## Task objective
Exact reproduction required: the lines below from the line with "for release notes." to the line with "## RabbitMQ Server", both ends included, and no others.

Records contained in a dataset

---+---

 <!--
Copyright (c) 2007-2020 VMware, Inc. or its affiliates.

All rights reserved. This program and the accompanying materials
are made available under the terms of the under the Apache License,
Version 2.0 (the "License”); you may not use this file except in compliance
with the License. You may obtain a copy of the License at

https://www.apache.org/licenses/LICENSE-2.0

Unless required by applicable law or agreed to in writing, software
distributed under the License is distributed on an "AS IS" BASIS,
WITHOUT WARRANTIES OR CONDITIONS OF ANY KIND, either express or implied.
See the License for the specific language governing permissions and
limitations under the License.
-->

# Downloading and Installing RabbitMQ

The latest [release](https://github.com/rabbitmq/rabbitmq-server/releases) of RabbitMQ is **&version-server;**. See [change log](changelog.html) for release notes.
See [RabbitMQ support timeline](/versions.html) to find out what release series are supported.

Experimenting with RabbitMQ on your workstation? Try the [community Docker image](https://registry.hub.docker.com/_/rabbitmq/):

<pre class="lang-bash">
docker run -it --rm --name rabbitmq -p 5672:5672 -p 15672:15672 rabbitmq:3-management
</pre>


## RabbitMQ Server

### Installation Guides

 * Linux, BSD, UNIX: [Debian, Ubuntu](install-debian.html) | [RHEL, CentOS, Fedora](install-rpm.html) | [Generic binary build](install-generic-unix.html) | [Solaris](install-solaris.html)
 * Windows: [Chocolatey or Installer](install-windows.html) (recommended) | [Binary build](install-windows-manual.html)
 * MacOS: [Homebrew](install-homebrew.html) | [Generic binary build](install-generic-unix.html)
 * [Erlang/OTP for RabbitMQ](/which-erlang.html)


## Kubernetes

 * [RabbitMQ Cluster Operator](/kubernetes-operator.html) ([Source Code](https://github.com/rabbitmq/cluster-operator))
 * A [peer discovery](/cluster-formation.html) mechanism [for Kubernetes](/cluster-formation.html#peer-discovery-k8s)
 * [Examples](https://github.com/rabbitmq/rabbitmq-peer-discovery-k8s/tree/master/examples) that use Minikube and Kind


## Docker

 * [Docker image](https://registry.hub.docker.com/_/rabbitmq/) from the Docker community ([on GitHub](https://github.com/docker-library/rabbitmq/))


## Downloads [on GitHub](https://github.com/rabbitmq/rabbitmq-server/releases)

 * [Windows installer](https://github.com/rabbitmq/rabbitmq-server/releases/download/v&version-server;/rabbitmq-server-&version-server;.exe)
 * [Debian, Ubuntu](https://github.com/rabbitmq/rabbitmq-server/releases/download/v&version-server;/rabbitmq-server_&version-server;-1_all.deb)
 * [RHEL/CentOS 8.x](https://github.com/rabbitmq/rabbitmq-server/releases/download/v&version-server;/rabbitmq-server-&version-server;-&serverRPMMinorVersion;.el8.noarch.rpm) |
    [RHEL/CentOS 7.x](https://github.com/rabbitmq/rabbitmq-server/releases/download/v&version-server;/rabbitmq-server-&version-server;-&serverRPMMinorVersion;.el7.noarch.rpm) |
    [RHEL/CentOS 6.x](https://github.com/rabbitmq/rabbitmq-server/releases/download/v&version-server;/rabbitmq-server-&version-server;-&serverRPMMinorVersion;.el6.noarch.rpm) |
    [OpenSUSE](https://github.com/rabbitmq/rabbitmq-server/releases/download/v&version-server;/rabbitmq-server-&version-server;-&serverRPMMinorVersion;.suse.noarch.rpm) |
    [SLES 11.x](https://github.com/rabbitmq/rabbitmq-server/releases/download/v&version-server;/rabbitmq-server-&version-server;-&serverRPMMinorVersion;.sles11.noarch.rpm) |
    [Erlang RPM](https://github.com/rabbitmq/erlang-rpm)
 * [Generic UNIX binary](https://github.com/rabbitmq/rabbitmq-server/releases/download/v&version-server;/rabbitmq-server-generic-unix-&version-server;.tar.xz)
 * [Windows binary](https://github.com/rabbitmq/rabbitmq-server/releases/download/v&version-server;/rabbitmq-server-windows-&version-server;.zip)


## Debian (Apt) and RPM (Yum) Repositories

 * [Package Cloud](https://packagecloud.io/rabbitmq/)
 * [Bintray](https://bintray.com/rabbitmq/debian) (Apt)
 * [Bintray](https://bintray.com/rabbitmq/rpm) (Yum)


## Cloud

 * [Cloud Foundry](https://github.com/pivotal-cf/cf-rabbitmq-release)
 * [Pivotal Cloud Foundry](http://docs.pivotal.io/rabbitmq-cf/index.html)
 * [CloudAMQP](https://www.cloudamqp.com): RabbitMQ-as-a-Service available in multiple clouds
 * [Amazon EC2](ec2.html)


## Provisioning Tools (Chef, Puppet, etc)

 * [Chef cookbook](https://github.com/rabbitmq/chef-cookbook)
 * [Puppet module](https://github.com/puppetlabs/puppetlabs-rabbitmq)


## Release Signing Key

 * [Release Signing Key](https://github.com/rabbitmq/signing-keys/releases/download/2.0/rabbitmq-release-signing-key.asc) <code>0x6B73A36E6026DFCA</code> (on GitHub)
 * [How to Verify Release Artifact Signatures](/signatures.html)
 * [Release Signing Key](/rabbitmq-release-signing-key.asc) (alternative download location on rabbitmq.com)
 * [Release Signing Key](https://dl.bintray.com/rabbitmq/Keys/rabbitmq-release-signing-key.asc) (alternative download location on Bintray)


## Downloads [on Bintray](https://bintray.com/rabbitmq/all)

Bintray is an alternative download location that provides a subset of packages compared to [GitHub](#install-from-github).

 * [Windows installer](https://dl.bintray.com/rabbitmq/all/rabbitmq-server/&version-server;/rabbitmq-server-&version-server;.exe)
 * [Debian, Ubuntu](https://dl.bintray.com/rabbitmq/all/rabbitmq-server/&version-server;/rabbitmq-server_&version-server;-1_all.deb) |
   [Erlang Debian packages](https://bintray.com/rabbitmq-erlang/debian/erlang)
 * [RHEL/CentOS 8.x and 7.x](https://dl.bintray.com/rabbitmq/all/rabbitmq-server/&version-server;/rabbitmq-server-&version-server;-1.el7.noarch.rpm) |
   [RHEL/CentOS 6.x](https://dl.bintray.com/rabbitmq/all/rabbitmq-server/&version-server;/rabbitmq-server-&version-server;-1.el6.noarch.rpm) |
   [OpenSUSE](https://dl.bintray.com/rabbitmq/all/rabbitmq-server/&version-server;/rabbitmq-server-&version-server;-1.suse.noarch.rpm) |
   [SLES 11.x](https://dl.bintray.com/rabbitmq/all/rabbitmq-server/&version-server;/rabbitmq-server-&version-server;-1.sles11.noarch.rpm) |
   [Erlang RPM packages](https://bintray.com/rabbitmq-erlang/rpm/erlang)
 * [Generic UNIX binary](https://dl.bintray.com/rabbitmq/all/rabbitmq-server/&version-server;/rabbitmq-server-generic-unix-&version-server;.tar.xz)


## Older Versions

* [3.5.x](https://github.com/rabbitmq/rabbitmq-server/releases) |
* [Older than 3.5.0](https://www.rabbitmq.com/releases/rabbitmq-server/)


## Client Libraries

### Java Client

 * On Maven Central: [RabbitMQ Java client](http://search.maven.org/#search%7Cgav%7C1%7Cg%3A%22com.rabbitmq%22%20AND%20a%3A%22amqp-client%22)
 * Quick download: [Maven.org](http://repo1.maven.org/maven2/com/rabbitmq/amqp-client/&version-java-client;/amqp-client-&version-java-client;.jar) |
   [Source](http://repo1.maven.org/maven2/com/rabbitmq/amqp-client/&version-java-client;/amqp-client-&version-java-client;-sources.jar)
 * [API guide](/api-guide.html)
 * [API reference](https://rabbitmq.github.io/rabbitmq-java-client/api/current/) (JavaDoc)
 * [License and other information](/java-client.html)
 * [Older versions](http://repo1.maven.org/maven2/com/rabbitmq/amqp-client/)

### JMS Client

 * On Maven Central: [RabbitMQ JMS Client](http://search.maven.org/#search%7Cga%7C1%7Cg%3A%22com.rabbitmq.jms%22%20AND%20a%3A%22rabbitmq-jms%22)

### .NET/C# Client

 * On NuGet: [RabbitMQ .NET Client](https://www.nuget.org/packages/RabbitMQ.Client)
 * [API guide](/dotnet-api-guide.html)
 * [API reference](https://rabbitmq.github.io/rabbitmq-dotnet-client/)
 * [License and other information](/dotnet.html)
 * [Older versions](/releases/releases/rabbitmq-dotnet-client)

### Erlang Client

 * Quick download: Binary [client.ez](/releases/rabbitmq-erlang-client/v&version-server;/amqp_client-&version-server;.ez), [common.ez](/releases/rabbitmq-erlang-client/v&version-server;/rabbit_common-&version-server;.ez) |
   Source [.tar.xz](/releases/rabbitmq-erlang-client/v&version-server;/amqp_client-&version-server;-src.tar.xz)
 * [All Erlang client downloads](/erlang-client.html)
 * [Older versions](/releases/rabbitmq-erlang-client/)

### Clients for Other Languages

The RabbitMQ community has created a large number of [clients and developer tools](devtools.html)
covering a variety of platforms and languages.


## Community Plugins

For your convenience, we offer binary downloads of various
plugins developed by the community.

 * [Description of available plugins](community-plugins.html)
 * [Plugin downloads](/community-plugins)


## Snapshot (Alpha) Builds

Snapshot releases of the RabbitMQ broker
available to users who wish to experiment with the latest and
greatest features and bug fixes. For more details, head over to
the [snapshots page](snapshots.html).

---+---

## Exercise solution
The latest [release](https://github.com/rabbitmq/rabbitmq-server/releases) of RabbitMQ is **&version-server;**. See [change log](changelog.html) for release notes.
See [RabbitMQ support timeline](/versions.html) to find out what release series are supported.

Experimenting with RabbitMQ on your workstation? Try the [community Docker image](https://registry.hub.docker.com/_/rabbitmq/):

<pre class="lang-bash">
docker run -it --rm --name rabbitmq -p 5672:5672 -p 15672:15672 rabbitmq:3-management
</pre>


## RabbitMQ Server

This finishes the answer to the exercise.